• _Pictures paired with source code_:
◆ ◆ ◆ ◆
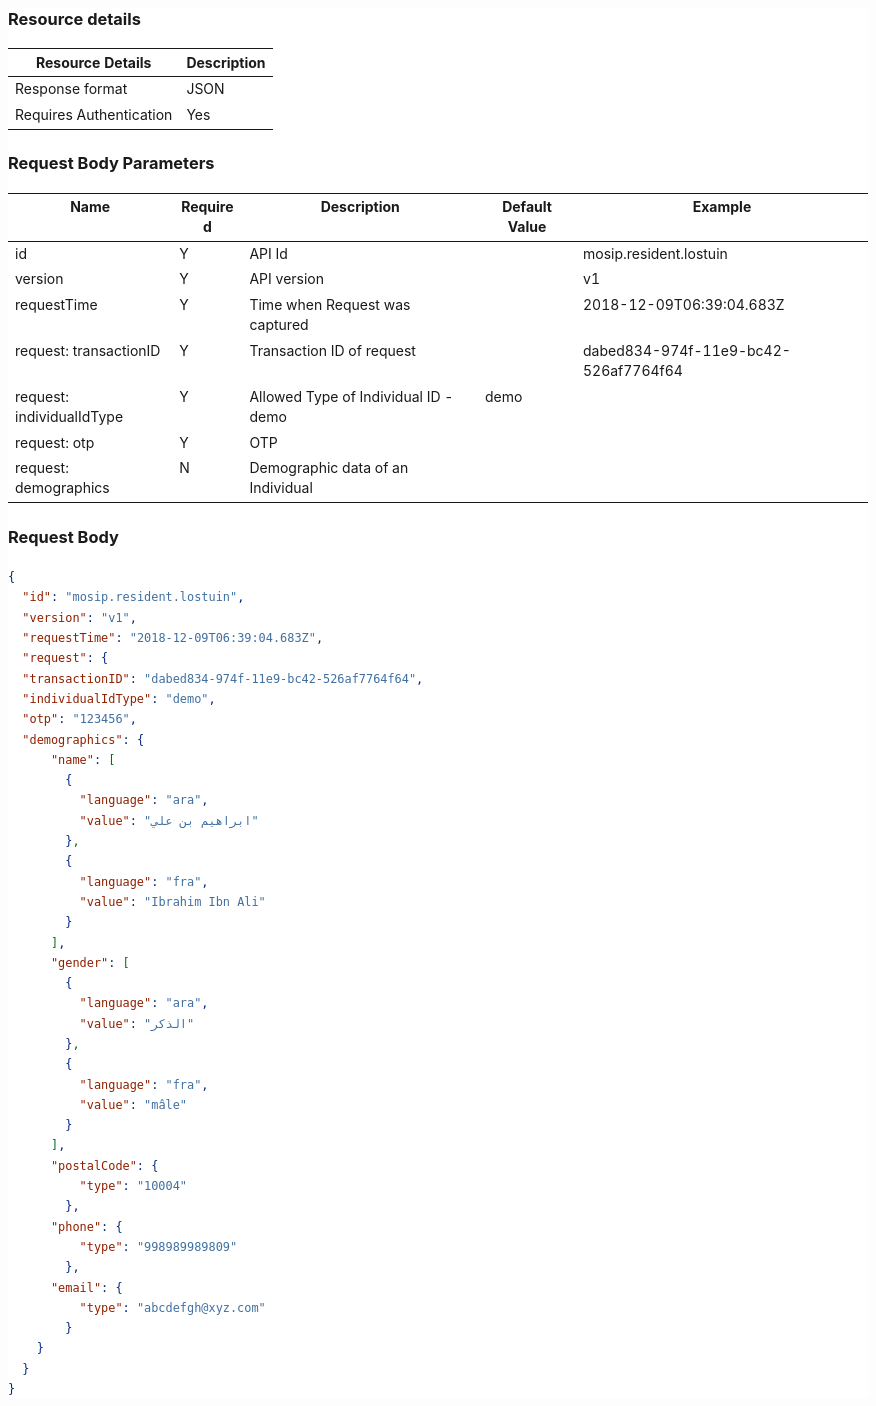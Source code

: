 ### Resource details
Resource Details | Description
------------ | -------------
Response format | JSON
Requires Authentication | Yes

### Request Body Parameters
Name | Required | Description | Default Value | Example
-----|----------|-------------|---------------|--------
id | Y | API Id | | mosip.resident.lostuin
version | Y | API version | | v1
requestTime| Y |Time when Request was captured| | 2018-12-09T06:39:04.683Z
request: transactionID| Y | Transaction ID of request | | dabed834-974f-11e9-bc42-526af7764f64
request: individualIdType| Y | Allowed Type of Individual ID - demo | demo 
request: otp| Y | OTP | | 
request: demographics|N| Demographic data of an Individual| |

### Request Body
```JSON
{
  "id": "mosip.resident.lostuin",
  "version": "v1",
  "requestTime": "2018-12-09T06:39:04.683Z",
  "request": {
  "transactionID": "dabed834-974f-11e9-bc42-526af7764f64",
  "individualIdType": "demo",
  "otp": "123456",
  "demographics": {
      "name": [
        {
          "language": "ara",
          "value": "ابراهيم بن علي"
        },
        {
          "language": "fra",
          "value": "Ibrahim Ibn Ali"
        }
      ],
      "gender": [
        {
          "language": "ara",
          "value": "الذكر"
        },
        {
          "language": "fra",
          "value": "mâle"
        }
      ],
      "postalCode": {
          "type": "10004"
        },
      "phone": {
          "type": "998989989809"
        },
      "email": {
          "type": "abcdefgh@xyz.com"
        }
    }
  }
}
```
◆ ◆ ◆ ◆
• _Exercise details_: The answer is the lines above, word for word, from the first one through the one containing "request: transactionID| Y"; it includes no pictures.

• _Solution_:
Source code

: ### Resource details
Resource Details | Description
------------ | -------------
Response format | JSON
Requires Authentication | Yes

### Request Body Parameters
Name | Required | Description | Default Value | Example
-----|----------|-------------|---------------|--------
id | Y | API Id | | mosip.resident.lostuin
version | Y | API version | | v1
requestTime| Y |Time when Request was captured| | 2018-12-09T06:39:04.683Z
request: transactionID| Y | Transaction ID of request | | dabed834-974f-11e9-bc42-526af7764f64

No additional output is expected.